La première leçon de ce livre serait : « La mort est la preuve de la vie. » Ce vieil arbre vient d’être achevé par une tempête. Il va peu à peu retourner à la terre et de la sorte, nourrir d’autres arbres, neufs et vigoureux.
Mont Téret, juin 2022
Ou bien il se transformera en refuge pour des oiseaux, des insectes, des rongeurs, que sais-je encore ?
Même morts, ces ancêtres assurent mon perpétuel renouveau.
Semnoz, juin 2022
La deuxième leçon de ce livre, c’est que dans la Nature, tout est double.
Je n’échappe pas à la loi. Des insectes veillent sur ma survie, d’autres, comme les scolytes, s’en prennent à mes arbres. Tel fut le sort de ces épicéas desséchés.
Sixt-Fer-à-Cheval, avril 2022
D’autres malheurs sont moins graves.
Et en définitive, bénéfiques. Cette tumeur du hêtre, par exemple, qu’on appelle une galle. Afin d’y pondre ses œufs, un insecte a piqué la feuille de l’arbre.

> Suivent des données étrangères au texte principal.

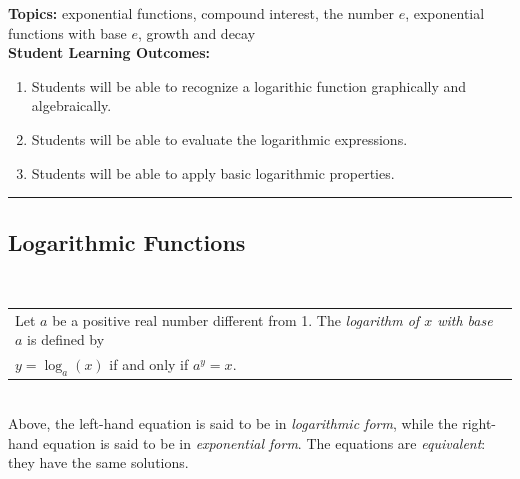 

\noindent \textbf{Topics:}  exponential functions, compound interest, the number $e$, exponential functions with base $e$, growth and decay\\

\noindent \textbf{Student Learning Outcomes:}
\begin{enumerate}
\item Students will be able to recognize a logarithic function graphically and algebraically.
\item Students will be able to evaluate the logarithmic expressions.
\item Students will be able to apply basic logarithmic properties.
\end{enumerate}

\hrule 

\bigskip

\subsection{Logarithmic Functions} ~

\noindent\begin{tabular}{ | l  |} \hline
\noindent  Let $a$ be a positive real number different from 1. The \emph{logarithm of $x$ with base $a$} is defined by   \\
\hspace{1.5in} $y = \log_a(x)$    if and only if   $a^y=x$. \\  \hline
\end{tabular} \\

\noindent Above, the left-hand equation is said to be in \emph{logarithmic form}, while the right-hand equation is said to be in \emph{exponential form}. The equations are \emph{equivalent}: they have the same solutions. 


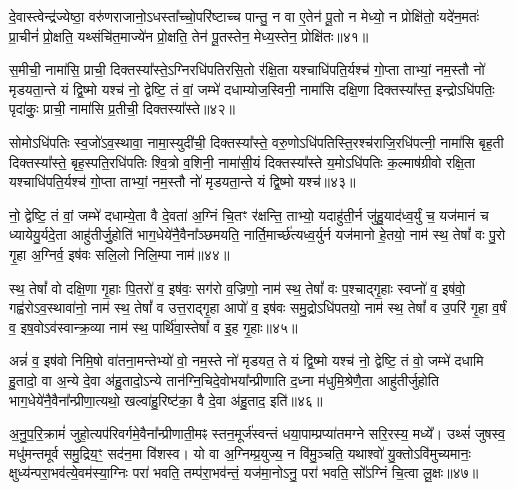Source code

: दे॒वास्त्वेन्द्र॑ज्येष्ठा॒ वरु॑णराजानो॒\-ऽधस्ता᳚च्चो॒परि॑ष्टाच्च पान्तु॒ न वा ए॒तेन॑ पू॒तो न मेध्यो॒ न प्रोक्षि॑तो॒ यदे॑न॒मतः॑ प्रा॒चीनं॑ प्रो॒क्षति॒ यथ्संचि॑त॒माज्ये॑न प्रो॒क्षति॒ तेन॑ पू॒तस्तेन॒ मेध्य॒स्तेन॒ प्रोक्षि॑तः॥४१॥

{\anuvakamend[{दु॒ध्रस्त॒नूर्\mbox{}ह॒विर्भा॑गाः पातु॒ द्वात्रिꣳ॑शच्च॥९॥}]}

स॒मीची॒ नामा॑सि॒ प्राची॒ दिक्तस्या᳚स्ते॒\-ऽग्निरधि॑पतिरसि॒तो र॑क्षि॒ता यश्चाधि॑पति॒र्यश्च॑ गो॒प्ता ताभ्यां॒ नम॒स्तौ नो॑ मृडयता॒न्ते यं द्वि॒ष्मो यश्च॑ नो॒ द्वेष्टि॒ तं वां॒ जम्भे॑ दधाम्योज॒स्विनी॒ नामा॑सि दक्षि॒णा दिक्तस्या᳚स्त॒ इन्द्रो\-ऽधि॑पतिः॒ पृदा॑कुः॒ प्राची॒ नामा॑सि प्र॒तीची॒ दिक्तस्या᳚स्ते॥४२॥

सोमो\-ऽधि॑पतिः स्व॒जो॑\-ऽव॒स्थावा॒ नामा॒स्युदी॑ची॒ दिक्तस्या᳚स्ते॒ वरु॒णो\-ऽधि॑पतिस्ति॒रश्च॑राजि॒रधि॑पत्नी॒ नामा॑सि बृह॒ती दिक्तस्या᳚स्ते॒ बृह॒स्पति॒रधि॑पतिः श्वि॒त्रो व॒शिनी॒ नामा॑सी॒यं दिक्तस्या᳚स्ते य॒मो\-ऽधि॑पतिः क॒ल्माष॑ग्रीवो रक्षि॒ता यश्चाधि॑पति॒र्यश्च॑ गो॒प्ता ताभ्यां॒ नम॒स्तौ नो॑ मृडयता॒न्ते यं द्वि॒ष्मो यश्च॑॥४३॥

नो॒ द्वेष्टि॒ तं वां॒ जम्भे॑ दधाम्ये॒ता वै दे॒वता॑ अ॒ग्निं चि॒तꣳ र॑क्षन्ति॒ ताभ्यो॒ यदाहु॑ती॒र्न जु॑हु॒याद॑ध्व॒र्युं च॒ यज॑मानं च ध्यायेयु॒र्यदे॒ता आहु॑तीर्जु॒होति॑ भाग॒धेये॑नै॒वैना᳚ञ्छमयति॒ नार्ति॒मार्च्छ॑त्यध्व॒र्युर्न यज॑मानो हे॒तयो॒ नाम॑ स्थ॒ तेषां᳚ वः पु॒रो गृ॒हा अ॒ग्निर्व॒ इष॑वः सलि॒लो निलि॒म्पा नाम॑॥४४॥

स्थ॒ तेषां᳚ वो दक्षि॒णा गृ॒हाः पि॒तरो॑ व॒ इष॑वः॒ सग॑रो व॒ज्रिणो॒ नाम॑ स्थ॒ तेषां᳚ वः प॒श्चाद्गृ॒हाः स्वप्नो॑ व॒ इष॑वो॒ गह्व॑रो\-ऽव॒स्थावा॑नो॒ नाम॑ स्थ॒ तेषां᳚ व उत्त॒राद्गृ॒हा आपो॑ व॒ इष॑वः समु॒द्रो\-ऽधि॑पतयो॒ नाम॑ स्थ॒ तेषां᳚ व उ॒परि॑ गृ॒हा व॒र्\mbox{}षं व॒ इष॒वो\-ऽव॑स्वान्क्र॒व्या नाम॑ स्थ॒ पार्थि॑वा॒स्तेषां᳚ व इ॒ह गृ॒हाः॥४५॥

अन्नं॑ व॒ इष॑वो निमि॒षो वा॑तना॒मन्तेभ्यो॑ वो॒ नम॒स्ते नो॑ मृडयत॒ ते यं द्वि॒ष्मो यश्च॑ नो॒ द्वेष्टि॒ तं वो॒ जम्भे॑ दधामि हु॒तादो॒ वा अ॒न्ये दे॒वा अ॑हु॒तादो॒\-ऽन्ये तान॑ग्नि॒चिदे॒वोभया᳚न्प्रीणाति द॒ध्ना म॑धुमि॒श्रेणै॒ता आहु॑तीर्जुहोति भाग॒धेये॑नै॒वैना᳚न्प्रीणा॒त्यथो॒ खल्वा॑हु॒रिष्ट॑का॒ वै दे॒वा अ॑हु॒ताद॒ इति॑॥४६॥

अ॒नु॒प॒रि॒क्रामं॑ जुहो॒त्यप॑रिवर्गमे॒वैना᳚न्प्रीणाती॒मꣴ स्तन॒मूर्ज॑स्वन्तं धया॒पाम्प्रप्या॑तमग्ने सरि॒रस्य॒ मध्ये᳚। उथ्सं॑ जुषस्व॒ मधु॑मन्तमूर्व समु॒द्रिय॒ꣳ॒ सद॑न॒मा वि॑शस्व। यो वा अ॒ग्निम्प्र॒युज्य॒ न वि॑मु॒ञ्चति॒ यथाश्वो॑ यु॒क्तो\-ऽवि॑मुच्यमानः॒ क्षुध्य॑न्परा॒भव॑त्ये॒वम॑स्या॒ग्निः परा॑ भवति॒ तम्प॑रा॒भव॑न्तं॒ यज॑मा॒नो\-ऽनु॒ परा॑ भवति॒ सो᳚\-ऽग्निं चि॒त्वा लू॒क्षः॥४७॥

D’où cette excroissance violacée. Une larve en sort. Elle se transformera bientôt en diptère, un insecte qui ne tardera pas à jouer son bout de partition dans le grand concerto des arbres.
Les Garins, avril 2022
Mais certains d’entre eux — excès de vitalité ? — se multiplient tellement que j’étouffe.
Je pourrais en mourir. Mes anges gardiens l’ont compris. Ils ont alors le bon geste : pour que je respire, ils sacrifient quelques-uns de mes troncs. Ils les transformeront en maisons de bois. Depuis l’aube des temps, c’est le meilleur des abris qui soit.
Savernaz, avril 2022
Pour découvrir mes mystères, ne les cherchez pas, au contraire, allez-vous perdre dans mes sentiers secrets.
Des merveilles insoupçonnées vous y attendent, telle cette mare où je me reflète. Où est l’envers, où est l’endroit ? Difficile à dire. Les forces du ciel et celles de la terre se sont rejointes dans ces eaux endormies où se prépare la chaîne des renaissances.
Lac de Pététoz, juin 2022
Je laisse le dernier mot à ce petit pin à crochets.
Tout entier abandonné à l’averse de la lumière et au travail souterrain des sèves, il rappelle ces moines zen qui accompagnent de leur souffle le cours fluctuant des choses. Un dernier enseignement à l’adresse des humains : prendre conscience qu’ils ne sont, eux aussi, qu’un fragile maillon du Grand Tout.